La combinación de calor extremo y una humedad muy elevada ha dejado este martes sensaciones térmicas de hasta 49 grados en municipios de la provincia de Valencia, con termómetros que han rozado los 39 grados y un ambiente bochornoso que ha hecho especialmente difícil soportar la jornada.
Según los datos de la Asociación Valenciana de Meteorología (Avamet) recogidos hasta las 14:00 horas, la máxima más alta se ha registrado en Requena, donde el mercurio ha alcanzado los 38,9 grados, una temperatura que se suma a valores muy similares en otras localidades del interior y la costa.
En la provincia de Valencia, además de Requena, se han medido 38,7 grados en Montesa y 38,6 en El Genovés. También se han alcanzado 38,4 grados en Ontinyent y 38,2 en municipios como Requena, Dos Aguas, Ayora o Canals, lo que muestra que el calor se ha extendido de forma generalizada por gran parte del territorio.
Calor extremo y humedad muy alta
El factor que ha disparado la sensación térmica ha sido la humedad relativa, que ha llegado a superar el 90 % en algunos puntos del litoral. En la zona de la isla de Tabarca, en Alicante, el nivel de humedad ha alcanzado el 91 %, mientras que en Burriana y Santa Pola ha llegado al 89 %.
En Castelló de la Plana, Burriana y Altea se ha registrado un 85 % de humedad, y en localidades como Benicàssim, Sueca o Calpe los valores han rondado el 84 %. Estas cifras, unidas a temperaturas muy altas, han provocado una sensación de bochorno intensa, tanto en las capitales como en los municipios costeros.
De acuerdo con Avamet, en Sumacàrcer, donde el termómetro ha marcado 38,4 grados, la sensación térmica ha alcanzado los 49 grados, catorce más que la temperatura real. En Alzira, con una máxima de 37,4 grados, la sensación térmica ha llegado a 47 grados. Y en Carlet, con 35 grados, el cuerpo ha percibido unos 45 grados, diez más de los medidos.
Estas diferencias entre temperatura real y aparente se deben justamente a la humedad elevada, que dificulta la evaporación del sudor y reduce la capacidad del cuerpo para refrescarse. Por eso, aunque el termómetro no marque 40 grados, la sensación puede ser mucho más extrema y agobiante.

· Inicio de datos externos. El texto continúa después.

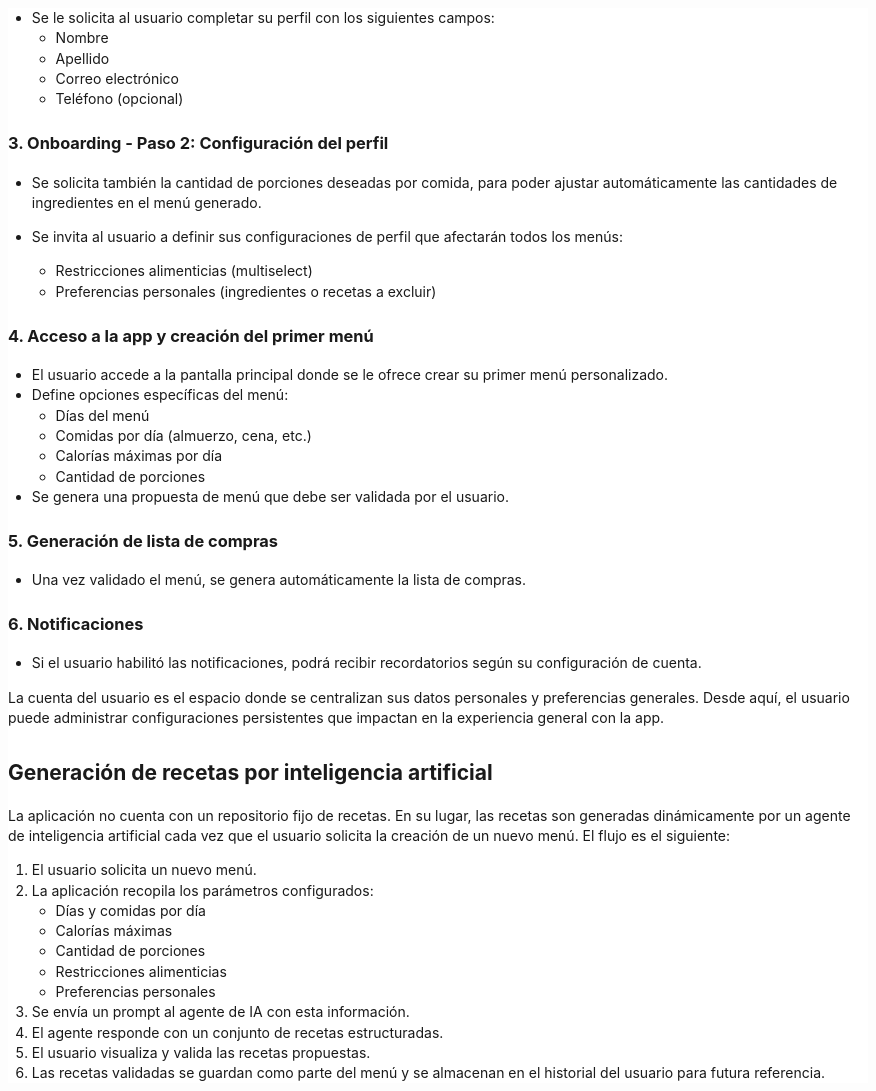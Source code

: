 - Se le solicita al usuario completar su perfil con los siguientes campos:
  - Nombre
  - Apellido
  - Correo electrónico
  - Teléfono (opcional)

### 3. Onboarding - Paso 2: Configuración del perfil

- Se solicita también la cantidad de porciones deseadas por comida, para poder ajustar automáticamente las cantidades de ingredientes en el menú generado.

- Se invita al usuario a definir sus configuraciones de perfil que afectarán todos los menús:

  - Restricciones alimenticias (multiselect)
  - Preferencias personales (ingredientes o recetas a excluir)

### 4. Acceso a la app y creación del primer menú

- El usuario accede a la pantalla principal donde se le ofrece crear su primer menú personalizado.
- Define opciones específicas del menú:
  - Días del menú
  - Comidas por día (almuerzo, cena, etc.)
  - Calorías máximas por día
  - Cantidad de porciones
- Se genera una propuesta de menú que debe ser validada por el usuario.

### 5. Generación de lista de compras

- Una vez validado el menú, se genera automáticamente la lista de compras.

### 6. Notificaciones

- Si el usuario habilitó las notificaciones, podrá recibir recordatorios según su configuración de cuenta.

La cuenta del usuario es el espacio donde se centralizan sus datos personales y preferencias generales. Desde aquí, el usuario puede administrar configuraciones persistentes que impactan en la experiencia general con la app.





## Generación de recetas por inteligencia artificial

La aplicación no cuenta con un repositorio fijo de recetas. En su lugar, las recetas son generadas dinámicamente por un agente de inteligencia artificial cada vez que el usuario solicita la creación de un nuevo menú. El flujo es el siguiente:

1. El usuario solicita un nuevo menú.
2. La aplicación recopila los parámetros configurados:
   - Días y comidas por día
   - Calorías máximas
   - Cantidad de porciones
   - Restricciones alimenticias
   - Preferencias personales
3. Se envía un prompt al agente de IA con esta información.
4. El agente responde con un conjunto de recetas estructuradas.
5. El usuario visualiza y valida las recetas propuestas.
6. Las recetas validadas se guardan como parte del menú y se almacenan en el historial del usuario para futura referencia.

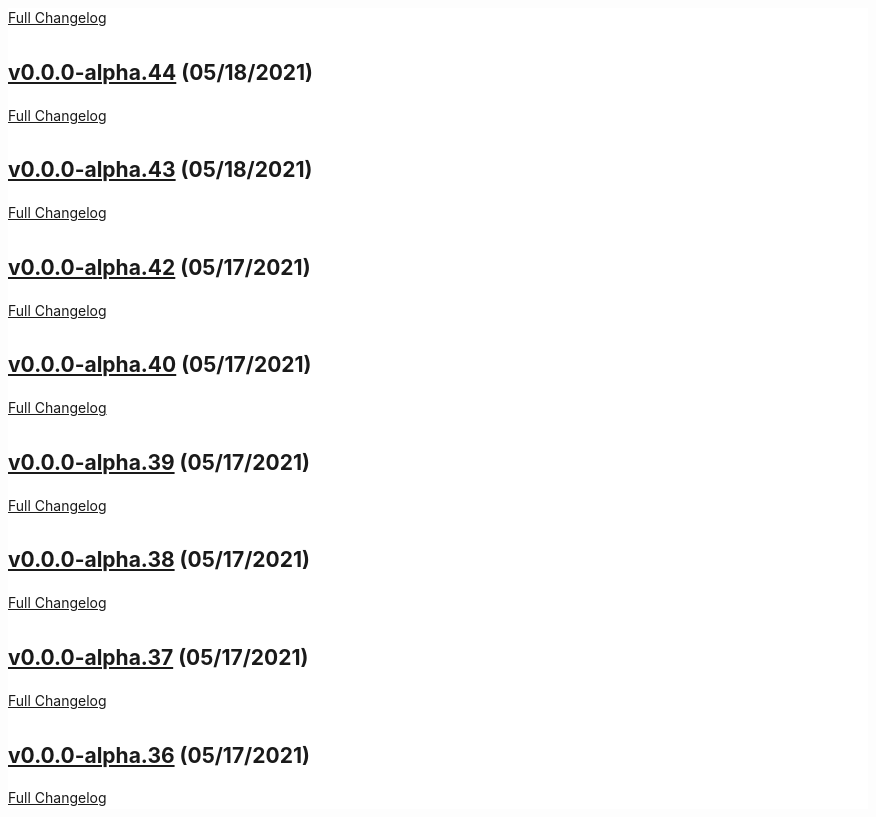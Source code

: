 [Full Changelog](https://github.com/digital-ai/dot-components/compare/v0.0.0-alpha.44...v0.0.0-alpha.45)

## [v0.0.0-alpha.44](https://github.com/digital-ai/dot-components/tree/v0.0.0-alpha.44) (05/18/2021)

[Full Changelog](https://github.com/digital-ai/dot-components/compare/v0.0.0-alpha.43...v0.0.0-alpha.44)

## [v0.0.0-alpha.43](https://github.com/digital-ai/dot-components/tree/v0.0.0-alpha.43) (05/18/2021)

[Full Changelog](https://github.com/digital-ai/dot-components/compare/v0.0.0-alpha.42...v0.0.0-alpha.43)

## [v0.0.0-alpha.42](https://github.com/digital-ai/dot-components/tree/v0.0.0-alpha.42) (05/17/2021)

[Full Changelog](https://github.com/digital-ai/dot-components/compare/v0.0.0-alpha.40...v0.0.0-alpha.42)

## [v0.0.0-alpha.40](https://github.com/digital-ai/dot-components/tree/v0.0.0-alpha.40) (05/17/2021)

[Full Changelog](https://github.com/digital-ai/dot-components/compare/v0.0.0-alpha.39...v0.0.0-alpha.40)

## [v0.0.0-alpha.39](https://github.com/digital-ai/dot-components/tree/v0.0.0-alpha.39) (05/17/2021)

[Full Changelog](https://github.com/digital-ai/dot-components/compare/v0.0.0-alpha.38...v0.0.0-alpha.39)

## [v0.0.0-alpha.38](https://github.com/digital-ai/dot-components/tree/v0.0.0-alpha.38) (05/17/2021)

[Full Changelog](https://github.com/digital-ai/dot-components/compare/v0.0.0-alpha.37...v0.0.0-alpha.38)

## [v0.0.0-alpha.37](https://github.com/digital-ai/dot-components/tree/v0.0.0-alpha.37) (05/17/2021)

[Full Changelog](https://github.com/digital-ai/dot-components/compare/v0.0.0-alpha.36...v0.0.0-alpha.37)

## [v0.0.0-alpha.36](https://github.com/digital-ai/dot-components/tree/v0.0.0-alpha.36) (05/17/2021)

[Full Changelog](https://github.com/digital-ai/dot-components/compare/v0.0.0-alpha.35...v0.0.0-alpha.36)
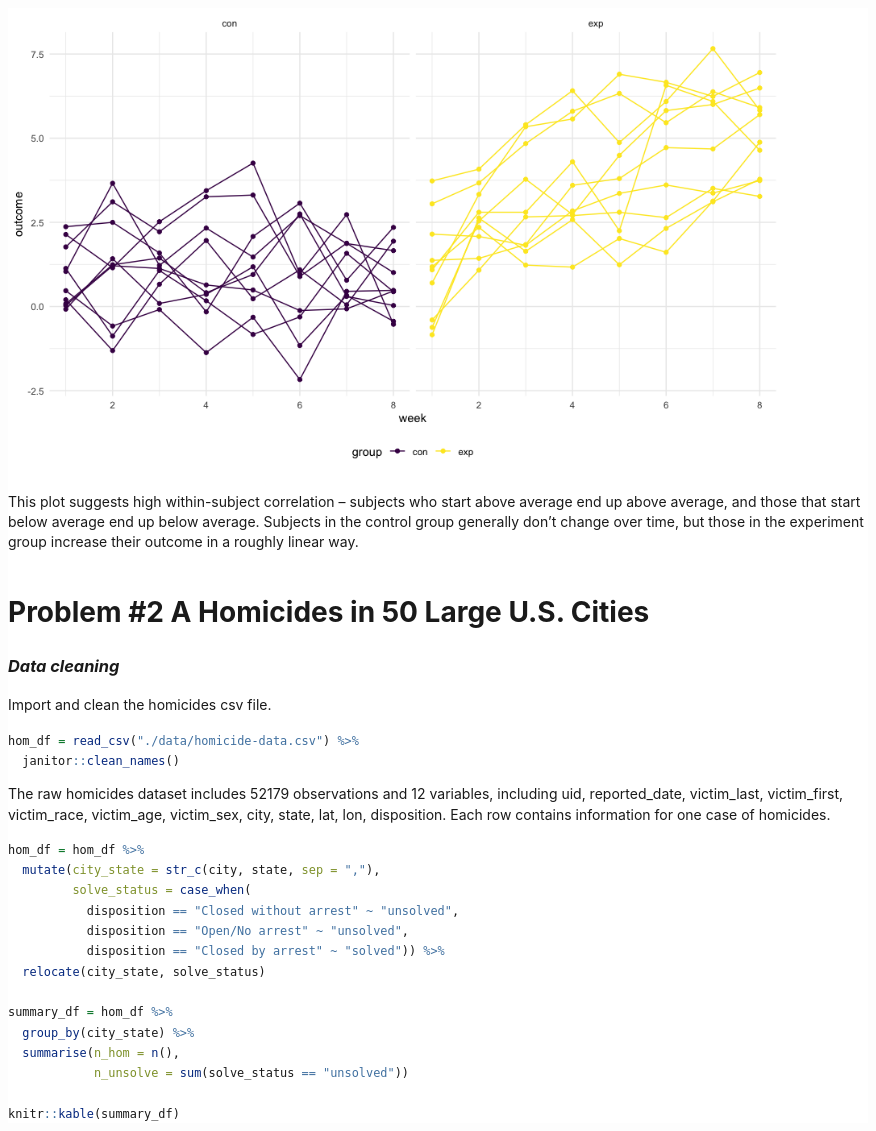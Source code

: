 <img src="p8105_hw5_tw2838_files/figure-gfm/unnamed-chunk-3-1.png" width="90%" />

This plot suggests high within-subject correlation – subjects who start
above average end up above average, and those that start below average
end up below average. Subjects in the control group generally don’t
change over time, but those in the experiment group increase their
outcome in a roughly linear way.

# Problem \#2 A Homicides in 50 Large U.S. Cities

### *Data cleaning*

Import and clean the homicides csv file.

``` r
hom_df = read_csv("./data/homicide-data.csv") %>%
  janitor::clean_names() 
```

The raw homicides dataset includes 52179 observations and 12 variables,
including uid, reported_date, victim_last, victim_first, victim_race,
victim_age, victim_sex, city, state, lat, lon, disposition. Each row
contains information for one case of homicides.

``` r
hom_df = hom_df %>%
  mutate(city_state = str_c(city, state, sep = ","),
         solve_status = case_when(
           disposition == "Closed without arrest" ~ "unsolved",
           disposition == "Open/No arrest" ~ "unsolved",
           disposition == "Closed by arrest" ~ "solved")) %>% 
  relocate(city_state, solve_status)

summary_df = hom_df %>%
  group_by(city_state) %>% 
  summarise(n_hom = n(),
            n_unsolve = sum(solve_status == "unsolved"))

knitr::kable(summary_df)
```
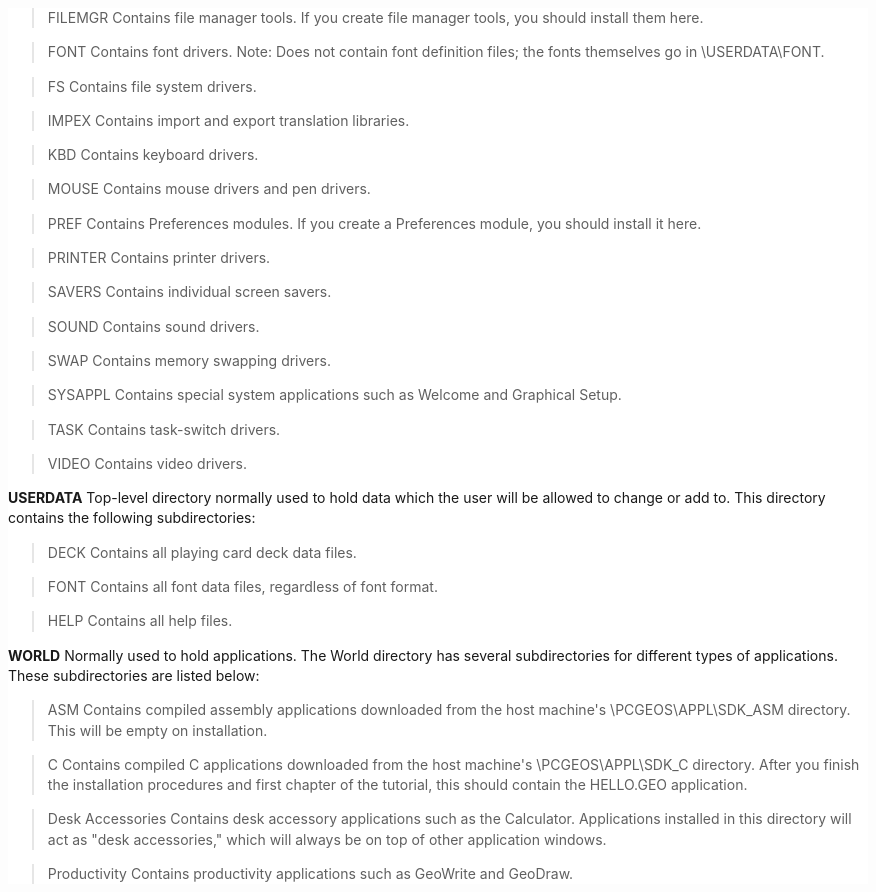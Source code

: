 >FILEMGR	Contains file manager tools. If you create file manager tools, 
you should install them here.

>FONT	Contains font drivers. Note: Does not contain font definition 
files; the fonts themselves go in \USERDATA\FONT.

>FS	Contains file system drivers.

>IMPEX	Contains import and export translation libraries.

>KBD	Contains keyboard drivers.

>MOUSE	Contains mouse drivers and pen drivers.

>PREF	Contains Preferences modules. If you create a Preferences 
module, you should install it here.

>PRINTER	Contains printer drivers.

>SAVERS	Contains individual screen savers.

>SOUND	Contains sound drivers.

>SWAP	Contains memory swapping drivers.

>SYSAPPL 	Contains special system applications such as Welcome and 
Graphical Setup.

>TASK	Contains task-switch drivers.

>VIDEO	Contains video drivers.

**USERDATA**	Top-level directory normally used to hold data which the user will be 
allowed to change or add to. This directory contains the following 
subdirectories:

>DECK 	Contains all playing card deck data files.

>FONT 	Contains all font data files, regardless of font format.

>HELP 	Contains all help files.

**WORLD** 	Normally used to hold applications. The World directory has several 
subdirectories for different types of applications. These subdirectories 
are listed below:

>ASM	Contains compiled assembly applications downloaded from the 
host machine's \PCGEOS\APPL\SDK_ASM directory. This will 
be empty on installation.

>C	Contains compiled C applications downloaded from the host 
machine's \PCGEOS\APPL\SDK_C directory. After you finish 
the installation procedures and first chapter of the tutorial, 
this should contain the HELLO.GEO application.

>Desk Accessories Contains desk accessory applications such as the Calculator. 
Applications installed in this directory will act as "desk 
accessories," which will always be on top of other application 
windows.

>Productivity Contains productivity applications such as GeoWrite and 
GeoDraw.
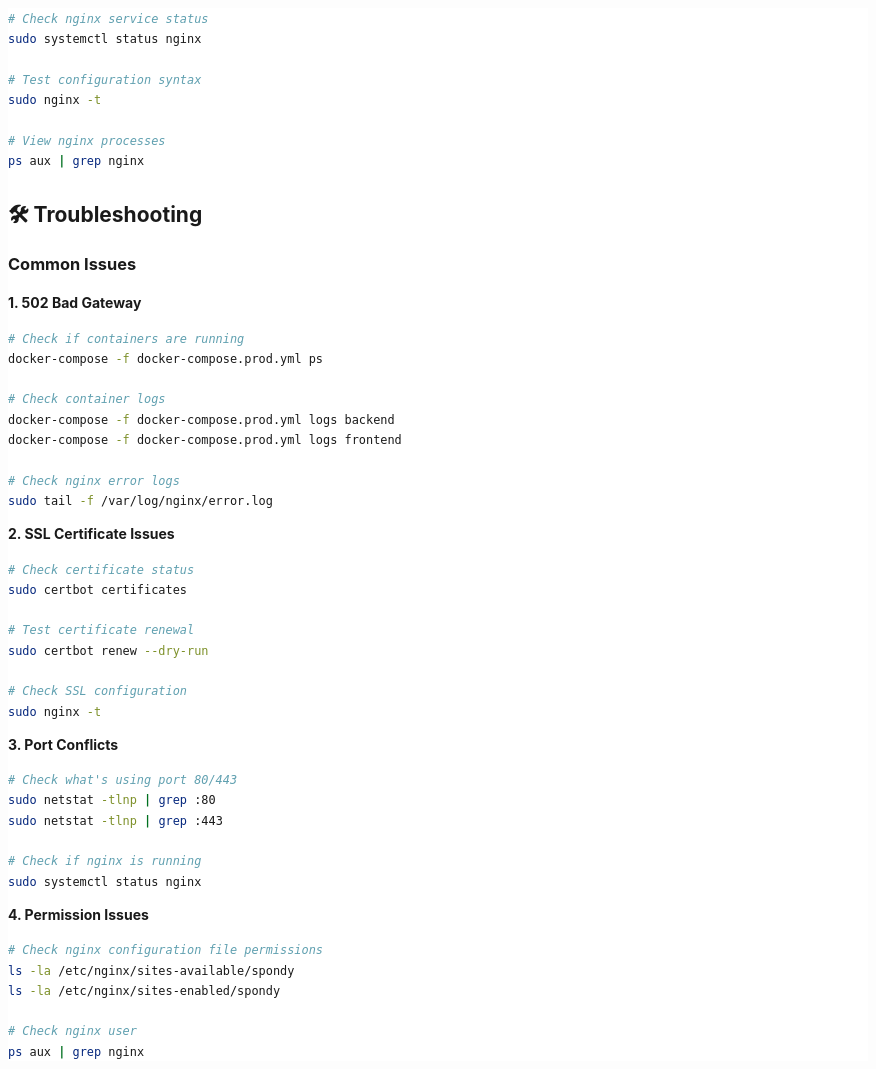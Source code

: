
 ```bash
# Check nginx service status
sudo systemctl status nginx

# Test configuration syntax
sudo nginx -t

# View nginx processes
ps aux | grep nginx
```

## 🛠️ Troubleshooting

### Common Issues

**1. 502 Bad Gateway**
```bash
# Check if containers are running
docker-compose -f docker-compose.prod.yml ps

# Check container logs
docker-compose -f docker-compose.prod.yml logs backend
docker-compose -f docker-compose.prod.yml logs frontend

# Check nginx error logs
sudo tail -f /var/log/nginx/error.log
```

**2. SSL Certificate Issues**
```bash
# Check certificate status
sudo certbot certificates

# Test certificate renewal
sudo certbot renew --dry-run

# Check SSL configuration
sudo nginx -t
```

**3. Port Conflicts**
```bash
# Check what's using port 80/443
sudo netstat -tlnp | grep :80
sudo netstat -tlnp | grep :443

# Check if nginx is running
sudo systemctl status nginx
```

**4. Permission Issues**
```bash
# Check nginx configuration file permissions
ls -la /etc/nginx/sites-available/spondy
ls -la /etc/nginx/sites-enabled/spondy

# Check nginx user
ps aux | grep nginx
```
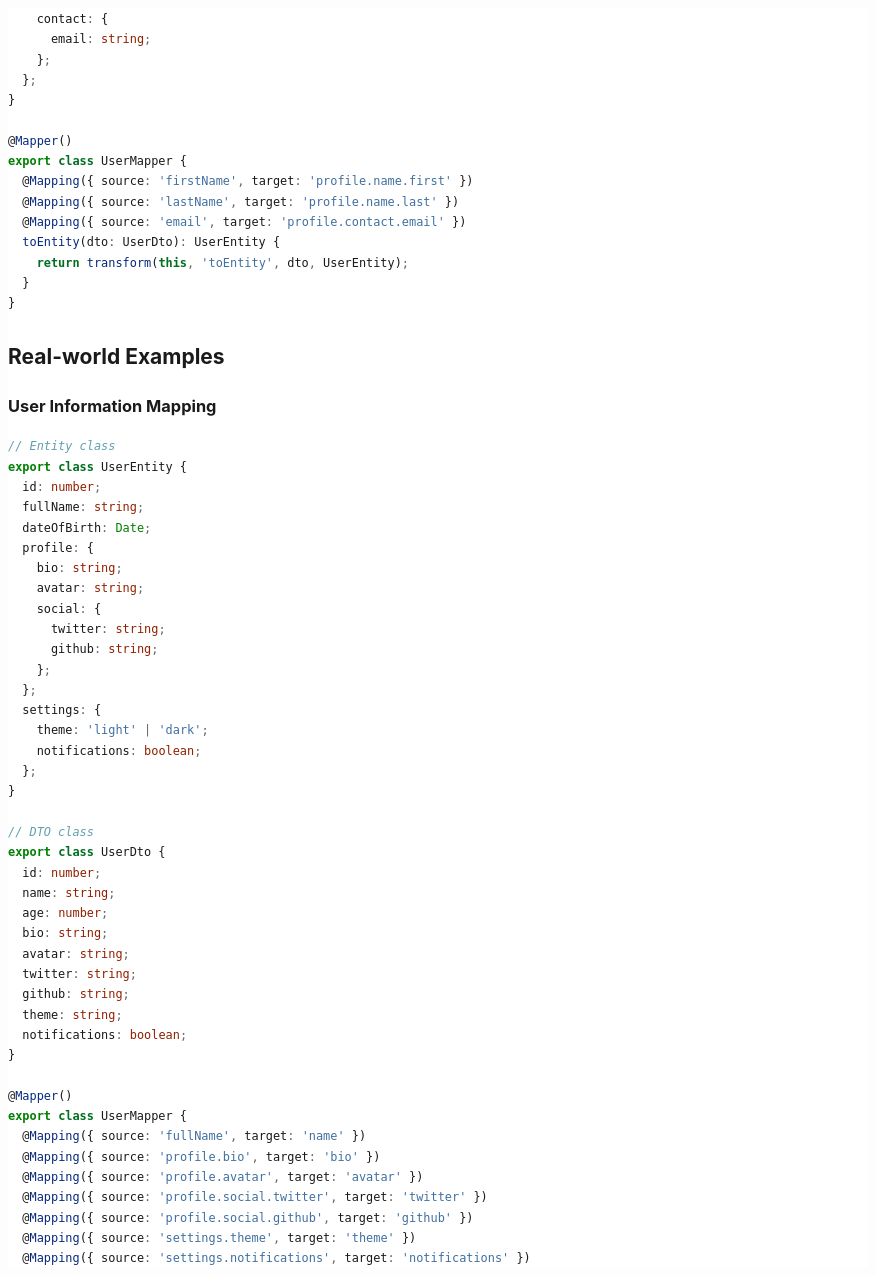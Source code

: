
 ```typescript
    contact: {
      email: string;
    };
  };
}

@Mapper()
export class UserMapper {
  @Mapping({ source: 'firstName', target: 'profile.name.first' })
  @Mapping({ source: 'lastName', target: 'profile.name.last' })
  @Mapping({ source: 'email', target: 'profile.contact.email' })
  toEntity(dto: UserDto): UserEntity {
    return transform(this, 'toEntity', dto, UserEntity);
  }
}
```

## Real-world Examples

### User Information Mapping

```typescript
// Entity class
export class UserEntity {
  id: number;
  fullName: string;
  dateOfBirth: Date;
  profile: {
    bio: string;
    avatar: string;
    social: {
      twitter: string;
      github: string;
    };
  };
  settings: {
    theme: 'light' | 'dark';
    notifications: boolean;
  };
}

// DTO class
export class UserDto {
  id: number;
  name: string;
  age: number;
  bio: string;
  avatar: string;
  twitter: string;
  github: string;
  theme: string;
  notifications: boolean;
}

@Mapper()
export class UserMapper {
  @Mapping({ source: 'fullName', target: 'name' })
  @Mapping({ source: 'profile.bio', target: 'bio' })
  @Mapping({ source: 'profile.avatar', target: 'avatar' })
  @Mapping({ source: 'profile.social.twitter', target: 'twitter' })
  @Mapping({ source: 'profile.social.github', target: 'github' })
  @Mapping({ source: 'settings.theme', target: 'theme' })
  @Mapping({ source: 'settings.notifications', target: 'notifications' })
```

Un verano descrito como ‘especialmente difícil de soportar’
Todo este episodio de calor se ha producido en pleno aviso de alerta naranja por altas temperaturas en la provincia de Valencia, una situación que ha obligado a muchos ciudadanos a modificar rutinas y a extremar precauciones al salir a la calle.
Quienes se han visto obligados a desplazarse a pie o a trabajar en el exterior han coincidido en que este verano está resultando especialmente duro. Muchos subrayan que no solo pesa el calor, sino la humedad, que multiplica la sensación de agobio desde primeras horas del día.
‘Este año lo he sentido muchísimo más. No sé qué pasa, es algo sofocante’, ha explicado uno de estos vecinos, que atribuye a la humedad una parte importante del malestar. Para intentar sobrellevarlo, asegura que intenta ‘levantarse pronto’, aunque reconoce que ‘el resto del día es insufrible’.
Otra persona consultada ha coincidido en que este verano está siendo ‘especialmente difícil de soportar’ y ha insistido en el papel de la humedad. ‘Lo que peor llevo es la humedad, sin duda’, señala, y describe la sensación al salir de casa: ‘Levantarte, salir y sentirte que ya estás empapada, incluso después de haberte duchado, eso es lo que peor llevo’.
Estas percepciones reflejan cómo la combinación de altas temperaturas, humedad cercana o superior al 90 % y ausencia de viento ha convertido las últimas horas en una jornada de fuerte bochorno, en la que la recomendación general ha sido evitar esfuerzos al aire libre en las horas centrales del día y mantenerse bien hidratado.